Movie Review: ‘Once Upon a Time…In Hollywood’ is one of the 2019’s best films
Director: Quentin Tarantino
Writer: Quentin Tarantino
Stars: Leonardo DiCaprio, Brad Pitt, Margot Robbie
Synopsis: A faded television actor and his stunt double strive to achieve fame and success in the film industry during the final years of Hollywood’s Golden Age in 1969 Los Angeles.
Once Upon a Time in Hollywood is the 9th film from Quentin Tarantino (or 10th, if you count Kill Bill as two films) and it comes at an interesting time in his career. Following the muted reception for The Hateful Eight (in terms of both box office, critical reception, and awards success), Tarantino needed a return to form. I am glad to report that Once Upon a Time in Hollywood, for me, is a rousing success. The film stars Leonardo DiCaprio as Rick Dalton, a washed-up former star of TV Westerns who is attempting to forge a new career path, and Brad Pitt as Cliff Booth, Rick’s handsome longtime stunt double. It also features Margot Robbie as Sharon Tate, a blossoming actress of the era whose time was cut short by the Manson Family murders. It also features a slew of Hollywood vets and young newcomers (many of whom are children of other famous people) that are too numerous to list here.
The film begins on the set of television western Bounty Law in the 1950s, where Rick Dalton is the star and is being interviewed along with Cliff. It is shot in black and white to indicate that this is a flashback, occurring before the main storyline of the film. We then jump to February of 1969, and Rick is having career difficulties. By this point, Cliff is Rick’s chauffeur and is only able to work with him due to troubling rumors about his personal life. Rick is offered by producer Marvin Schwarz (Al Pacino) to star in spaghetti Westerns in Rome, but does not take the opportunity immediately. He also learns that Sharon Tate and her husband, acclaimed director Roman Polanski, have moved next door to him and he dreams of earning their trust. Meanwhile, Cliff is living in a trailer with his brown pit bull, Brandy, and just getting by. After we are introduced to each character, we are immersed in a few distinct early sequences (notably where Cliff makes dinner for himself and Brandy and Sharon goes to a party littered with famous people at the Playboy mansion). The following day, we follow each character on individual journeys through their activity.
Rick’s main storyline involves him performing a villainous role on the new TV Western Lancer. Here, he interacts with precocious child actress Trudi (Julia Butters) and learns about her methods while preparing for their scene together. He struggles to complete scenes, but eventually settles into the role and garners acclaim from his co-stars. Meanwhile, Cliff goes to fix Rick’s TV antenna, while reminiscing about a past experience on set with Bruce Lee. After this, he picks up a hitchhiker and takes her to the Spahn Movie Ranch, where he has a chance encounter with the Manson family. In addition, Sharon Tate ventures out to a movie theater to see herself act in The Wrecking Crew. All throughout this one day, the storylines switch on a scene by scene basis, letting some scenes linger on without interruption. It is truly immersive and gives you a feel of what it was like to be in Hollywood in 1969. Once that day is finished, the film jumps ahead in time to the day of the Manson murders, and reaches a conclusion that I’d rather not spoil here (it must be seen to be believed).

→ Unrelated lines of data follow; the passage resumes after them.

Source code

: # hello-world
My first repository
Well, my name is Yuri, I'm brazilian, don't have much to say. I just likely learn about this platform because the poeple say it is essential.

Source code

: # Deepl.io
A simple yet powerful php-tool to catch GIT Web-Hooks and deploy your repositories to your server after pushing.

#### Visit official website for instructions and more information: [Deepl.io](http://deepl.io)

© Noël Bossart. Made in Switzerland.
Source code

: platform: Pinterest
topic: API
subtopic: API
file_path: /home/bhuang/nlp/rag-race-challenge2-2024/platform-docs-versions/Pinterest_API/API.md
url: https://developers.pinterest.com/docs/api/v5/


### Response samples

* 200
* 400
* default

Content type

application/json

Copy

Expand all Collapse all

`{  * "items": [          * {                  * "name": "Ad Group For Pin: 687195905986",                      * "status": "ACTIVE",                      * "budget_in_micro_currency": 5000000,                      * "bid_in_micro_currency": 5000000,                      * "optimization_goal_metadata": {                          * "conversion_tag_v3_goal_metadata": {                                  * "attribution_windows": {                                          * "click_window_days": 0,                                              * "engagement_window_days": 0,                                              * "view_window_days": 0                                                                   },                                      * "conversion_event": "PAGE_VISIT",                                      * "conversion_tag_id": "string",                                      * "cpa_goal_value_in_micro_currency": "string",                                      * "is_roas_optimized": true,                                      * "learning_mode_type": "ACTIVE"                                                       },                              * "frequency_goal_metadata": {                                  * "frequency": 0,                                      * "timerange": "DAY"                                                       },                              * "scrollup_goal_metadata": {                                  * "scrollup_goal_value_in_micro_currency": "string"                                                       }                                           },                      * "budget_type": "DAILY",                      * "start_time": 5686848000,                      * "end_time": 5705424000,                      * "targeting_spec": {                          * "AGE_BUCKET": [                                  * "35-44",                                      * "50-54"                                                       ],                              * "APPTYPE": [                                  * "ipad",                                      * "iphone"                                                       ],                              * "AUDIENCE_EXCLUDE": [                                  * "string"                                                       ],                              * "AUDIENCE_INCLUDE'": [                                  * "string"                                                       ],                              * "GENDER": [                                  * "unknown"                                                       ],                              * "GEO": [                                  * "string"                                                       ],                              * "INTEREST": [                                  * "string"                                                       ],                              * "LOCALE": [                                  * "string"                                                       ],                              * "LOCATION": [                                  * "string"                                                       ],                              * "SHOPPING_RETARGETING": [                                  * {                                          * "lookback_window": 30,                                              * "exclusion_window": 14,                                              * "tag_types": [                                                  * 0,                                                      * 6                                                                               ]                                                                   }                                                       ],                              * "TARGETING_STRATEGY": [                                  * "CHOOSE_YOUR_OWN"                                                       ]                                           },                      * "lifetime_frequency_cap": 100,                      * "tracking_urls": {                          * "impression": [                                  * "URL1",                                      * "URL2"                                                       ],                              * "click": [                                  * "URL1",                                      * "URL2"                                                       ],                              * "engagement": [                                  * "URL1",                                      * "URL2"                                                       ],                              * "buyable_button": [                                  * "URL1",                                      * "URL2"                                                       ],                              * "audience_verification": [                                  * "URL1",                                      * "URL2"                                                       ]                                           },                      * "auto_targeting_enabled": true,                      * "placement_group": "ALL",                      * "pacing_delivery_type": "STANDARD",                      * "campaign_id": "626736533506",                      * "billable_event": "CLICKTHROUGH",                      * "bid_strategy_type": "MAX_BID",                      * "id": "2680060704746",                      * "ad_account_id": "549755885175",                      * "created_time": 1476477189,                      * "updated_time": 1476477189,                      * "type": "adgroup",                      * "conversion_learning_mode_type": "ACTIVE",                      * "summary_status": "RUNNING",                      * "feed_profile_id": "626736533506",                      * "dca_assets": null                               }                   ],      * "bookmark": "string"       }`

There were many standout aspects of the film for me. DiCaprio and Pitt each give performances at the peak of their movie star abilities, and both are able to tap into some of their personal stories to bring real emotion to the affair. Robbie, while not in it as much as I would have liked, has a warm and welcoming presence as Sharon Tate that makes her truly believable as a rising starlet. In terms of the extensive ensemble, most actors get only 1-2 scenes to truly shine, but the standouts for me were Margaret Qualley, Dakota Fanning, Austin Butler, Mike Moh, Al Pacino, and Julia Butters. There are many unexpected, blink-and-you’ll-miss-them cameos, and most are quite enjoyable. Additionally, I thought the production design and costumes were truly immersive in the period, and the music choices were outstanding. If I had a few nitpicks, some of the scenes could have used crisper editing and more vibrant cinematography, but I liked the visual style and pacing of the film overall. Also, the ending of the film has already proven to be quite divisive, but I was fascinated by the implications of it all.
Overall, I think Once Upon a Time in Hollywood is a highly entertaining film, certainly one of the best I’ve seen this year. If you’re a big fan of Quentin Tarantino, TV Westerns, movies about Hollywood, or the late 1960’s, I can’t recommend it highly enough. If none of those are your cup of tea, I’d still say to give it a chance for the performances by DiCaprio and Pitt alone. I think this is one of the first films to come out this year that will stick around come Awards Season. How successful it will be, I cannot say. But the Academy tends to be kind to Tarantino films, and with this reportedly being his penultimate feature, I wouldn’t be surprised to see a major Oscar nomination haul come January.